Panic does not set in until a waiter leaks the import of an overheard conversation allowing his fellows (and the audience) to become fully aware of the enormities of the concentration camps and their ovens.

Before that, an actor played by P K Taylor has acted the role of denier, peddling what we now instantly identify as fake news in trying to persuade himself and the others that passivity and acceptance will make their problems go away. His unfortunate logic is that nobody could be so inhumane, particularly the civilised Germans.

The evening also benefits from a skilful cameo by Andro Crespo taking the role of a Gypsy, looked down upon even by those whose own situation offers them little reason to be proud.

The best of the remaining debates take place between Edward Killingback's humanitarian Austrian Prince, who is undeniably Catholic, and Gethin Alderman as a psychiatrist with strong views almost certainly borrowed from Arthur Miller.

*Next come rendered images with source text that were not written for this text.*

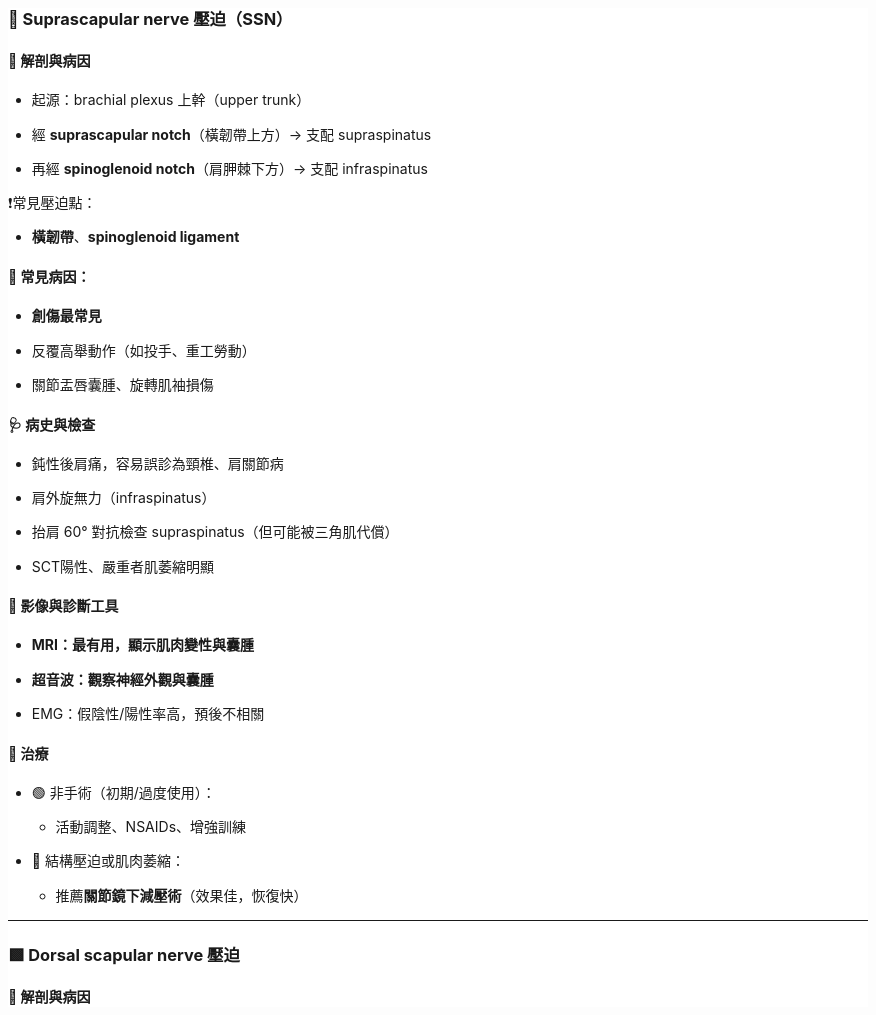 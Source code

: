 ### 🔺 Suprascapular nerve 壓迫（SSN）

#### 📌 解剖與病因

- 起源：brachial plexus 上幹（upper trunk）
    
- 經 **suprascapular notch**（橫韌帶上方）→ 支配 supraspinatus
    
- 再經 **spinoglenoid notch**（肩胛棘下方）→ 支配 infraspinatus
    

❗常見壓迫點：

- **橫韌帶**、**spinoglenoid ligament**
    

#### 🎯 常見病因：

- **創傷最常見**
    
- 反覆高舉動作（如投手、重工勞動）
    
- 關節盂唇囊腫、旋轉肌袖損傷
    

#### 🩺 病史與檢查

- 鈍性後肩痛，容易誤診為頸椎、肩關節病
    
- 肩外旋無力（infraspinatus）
    
- 抬肩 60° 對抗檢查 supraspinatus（但可能被三角肌代償）
    
- SCT陽性、嚴重者肌萎縮明顯
    

#### 🔬 影像與診斷工具

- **MRI：最有用，顯示肌肉變性與囊腫**
    
- **超音波：觀察神經外觀與囊腫**
    
- EMG：假陰性/陽性率高，預後不相關
    

#### 💊 治療

- 🟢 非手術（初期/過度使用）：
    
    - 活動調整、NSAIDs、增強訓練
        
- 🔴 結構壓迫或肌肉萎縮：
    
    - 推薦**關節鏡下減壓術**（效果佳，恢復快）
        

---

### 🟩 Dorsal scapular nerve 壓迫

#### 📌 解剖與病因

Their argument is muscular and almost becomes physical. It also leads to a satisfying finale unashamedly stolen from Charles Dickens.

Incident at Vichy works well as a series of meditations on man's inhumanity to man and the terrible fate of 6 million Jews (and millions of gypsies) at the hands of the Nazis but struggles to convince as a play, the drama almost always taking second place to a series of academic arguments.